Assigned task:
Tally the lines of the material that carry the word "figure". Give no more than the number.

Records for this task:
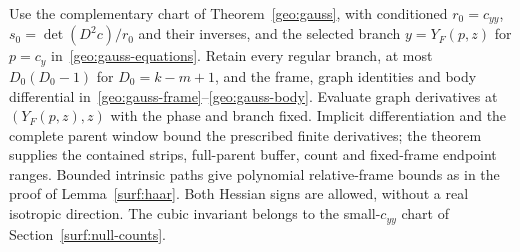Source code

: \documentclass[11pt]{amsart}
\theoremstyle{definition}
\theoremstyle{remark}
\numberwithin{equation}{section}
\begin{document}
Use the complementary chart of Theorem~\ref{geo:gauss}, with conditioned $r_0=c_{yy}$, $s_0=\det(D^2c)/r_0$ and their inverses, and the selected branch $y=Y_F(p,z)$ for $p=c_y$ in~\eqref{geo:gauss-equations}. Retain every regular branch, at most $D_0(D_0-1)$ for $D_0=k-m+1$, and the frame, graph identities and body differential in~\eqref{geo:gauss-frame}--\eqref{geo:gauss-body}. Evaluate graph derivatives at $(Y_F(p,z),z)$ with the phase and branch fixed. Implicit differentiation and the complete parent window bound the prescribed finite derivatives; the theorem supplies the contained strips, full-parent buffer, count and fixed-frame endpoint ranges. Bounded intrinsic paths give polynomial relative-frame bounds as in the proof of Lemma~\ref{surf:haar}. Both Hessian signs are allowed, without a real isotropic direction. The cubic invariant belongs to the small-$c_{yy}$ chart of Section~\ref{surf:null-counts}.
\end{document}
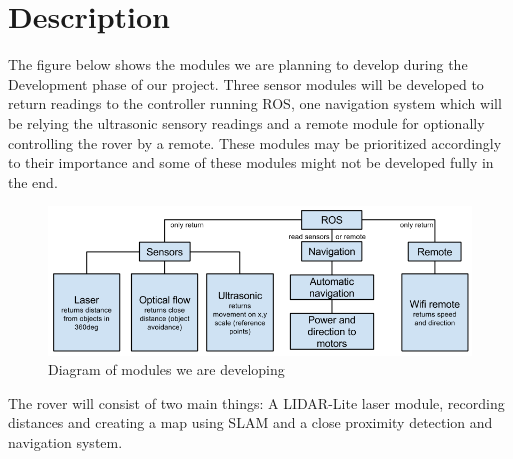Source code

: \section{Description}

The figure below shows the modules we are planning to develop during the Development phase of our project. Three sensor modules will be developed to return readings to the controller running ROS, one navigation system which will be relying the ultrasonic sensory readings and a remote module for optionally controlling the rover by a remote. These modules may be prioritized accordingly to their importance and some of these modules might not be developed fully in the end.

\begin{figure}[H]
	\centering
	\includegraphics[scale=.5]{images/developmentdiagram.png}
	\caption{Diagram of modules we are developing}
	\label{fig:developmentdiagram}
\end{figure}

The rover will consist of two main things: A LIDAR-Lite laser module, recording distances and creating a map using SLAM and a close proximity detection and navigation system.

Answer to this problem:
3